### Task to complete
The answer should consist of the records below, repeated exactly, and no pictures.

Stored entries
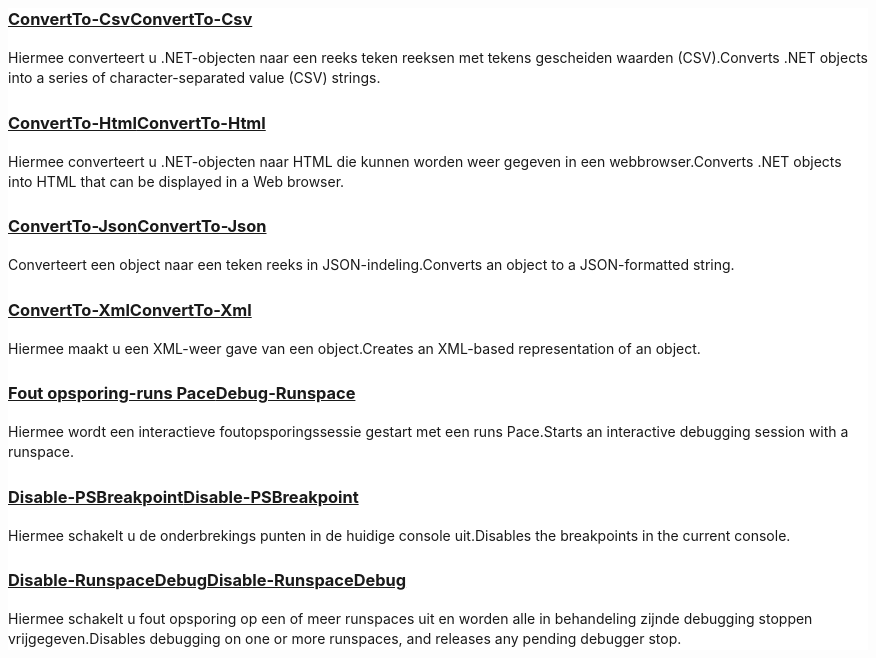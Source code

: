 ### [<span data-ttu-id="b3d14-126">ConvertTo-Csv</span><span class="sxs-lookup"><span data-stu-id="b3d14-126">ConvertTo-Csv</span></span>](ConvertTo-Csv.md)
<span data-ttu-id="b3d14-127">Hiermee converteert u .NET-objecten naar een reeks teken reeksen met tekens gescheiden waarden (CSV).</span><span class="sxs-lookup"><span data-stu-id="b3d14-127">Converts .NET objects into a series of character-separated value (CSV) strings.</span></span>

### [<span data-ttu-id="b3d14-128">ConvertTo-Html</span><span class="sxs-lookup"><span data-stu-id="b3d14-128">ConvertTo-Html</span></span>](ConvertTo-Html.md)
<span data-ttu-id="b3d14-129">Hiermee converteert u .NET-objecten naar HTML die kunnen worden weer gegeven in een webbrowser.</span><span class="sxs-lookup"><span data-stu-id="b3d14-129">Converts .NET objects into HTML that can be displayed in a Web browser.</span></span>

### [<span data-ttu-id="b3d14-130">ConvertTo-Json</span><span class="sxs-lookup"><span data-stu-id="b3d14-130">ConvertTo-Json</span></span>](ConvertTo-Json.md)
<span data-ttu-id="b3d14-131">Converteert een object naar een teken reeks in JSON-indeling.</span><span class="sxs-lookup"><span data-stu-id="b3d14-131">Converts an object to a JSON-formatted string.</span></span>

### [<span data-ttu-id="b3d14-132">ConvertTo-Xml</span><span class="sxs-lookup"><span data-stu-id="b3d14-132">ConvertTo-Xml</span></span>](ConvertTo-Xml.md)
<span data-ttu-id="b3d14-133">Hiermee maakt u een XML-weer gave van een object.</span><span class="sxs-lookup"><span data-stu-id="b3d14-133">Creates an XML-based representation of an object.</span></span>

### [<span data-ttu-id="b3d14-134">Fout opsporing-runs Pace</span><span class="sxs-lookup"><span data-stu-id="b3d14-134">Debug-Runspace</span></span>](Debug-Runspace.md)
<span data-ttu-id="b3d14-135">Hiermee wordt een interactieve foutopsporingssessie gestart met een runs Pace.</span><span class="sxs-lookup"><span data-stu-id="b3d14-135">Starts an interactive debugging session with a runspace.</span></span>

### [<span data-ttu-id="b3d14-136">Disable-PSBreakpoint</span><span class="sxs-lookup"><span data-stu-id="b3d14-136">Disable-PSBreakpoint</span></span>](Disable-PSBreakpoint.md)
<span data-ttu-id="b3d14-137">Hiermee schakelt u de onderbrekings punten in de huidige console uit.</span><span class="sxs-lookup"><span data-stu-id="b3d14-137">Disables the breakpoints in the current console.</span></span>

### [<span data-ttu-id="b3d14-138">Disable-RunspaceDebug</span><span class="sxs-lookup"><span data-stu-id="b3d14-138">Disable-RunspaceDebug</span></span>](Disable-RunspaceDebug.md)
<span data-ttu-id="b3d14-139">Hiermee schakelt u fout opsporing op een of meer runspaces uit en worden alle in behandeling zijnde debugging stoppen vrijgegeven.</span><span class="sxs-lookup"><span data-stu-id="b3d14-139">Disables debugging on one or more runspaces, and releases any pending debugger stop.</span></span>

### Exercise result
Source code

: ### [<span data-ttu-id="b3d14-126">ConvertTo-Csv</span><span class="sxs-lookup"><span data-stu-id="b3d14-126">ConvertTo-Csv</span></span>](ConvertTo-Csv.md)
<span data-ttu-id="b3d14-127">Hiermee converteert u .NET-objecten naar een reeks teken reeksen met tekens gescheiden waarden (CSV).</span><span class="sxs-lookup"><span data-stu-id="b3d14-127">Converts .NET objects into a series of character-separated value (CSV) strings.</span></span>

### [<span data-ttu-id="b3d14-128">ConvertTo-Html</span><span class="sxs-lookup"><span data-stu-id="b3d14-128">ConvertTo-Html</span></span>](ConvertTo-Html.md)
<span data-ttu-id="b3d14-129">Hiermee converteert u .NET-objecten naar HTML die kunnen worden weer gegeven in een webbrowser.</span><span class="sxs-lookup"><span data-stu-id="b3d14-129">Converts .NET objects into HTML that can be displayed in a Web browser.</span></span>

### [<span data-ttu-id="b3d14-130">ConvertTo-Json</span><span class="sxs-lookup"><span data-stu-id="b3d14-130">ConvertTo-Json</span></span>](ConvertTo-Json.md)
<span data-ttu-id="b3d14-131">Converteert een object naar een teken reeks in JSON-indeling.</span><span class="sxs-lookup"><span data-stu-id="b3d14-131">Converts an object to a JSON-formatted string.</span></span>

### [<span data-ttu-id="b3d14-132">ConvertTo-Xml</span><span class="sxs-lookup"><span data-stu-id="b3d14-132">ConvertTo-Xml</span></span>](ConvertTo-Xml.md)
<span data-ttu-id="b3d14-133">Hiermee maakt u een XML-weer gave van een object.</span><span class="sxs-lookup"><span data-stu-id="b3d14-133">Creates an XML-based representation of an object.</span></span>

### [<span data-ttu-id="b3d14-134">Fout opsporing-runs Pace</span><span class="sxs-lookup"><span data-stu-id="b3d14-134">Debug-Runspace</span></span>](Debug-Runspace.md)
<span data-ttu-id="b3d14-135">Hiermee wordt een interactieve foutopsporingssessie gestart met een runs Pace.</span><span class="sxs-lookup"><span data-stu-id="b3d14-135">Starts an interactive debugging session with a runspace.</span></span>

### [<span data-ttu-id="b3d14-136">Disable-PSBreakpoint</span><span class="sxs-lookup"><span data-stu-id="b3d14-136">Disable-PSBreakpoint</span></span>](Disable-PSBreakpoint.md)
<span data-ttu-id="b3d14-137">Hiermee schakelt u de onderbrekings punten in de huidige console uit.</span><span class="sxs-lookup"><span data-stu-id="b3d14-137">Disables the breakpoints in the current console.</span></span>

### [<span data-ttu-id="b3d14-138">Disable-RunspaceDebug</span><span class="sxs-lookup"><span data-stu-id="b3d14-138">Disable-RunspaceDebug</span></span>](Disable-RunspaceDebug.md)
<span data-ttu-id="b3d14-139">Hiermee schakelt u fout opsporing op een of meer runspaces uit en worden alle in behandeling zijnde debugging stoppen vrijgegeven.</span><span class="sxs-lookup"><span data-stu-id="b3d14-139">Disables debugging on one or more runspaces, and releases any pending debugger stop.</span></span>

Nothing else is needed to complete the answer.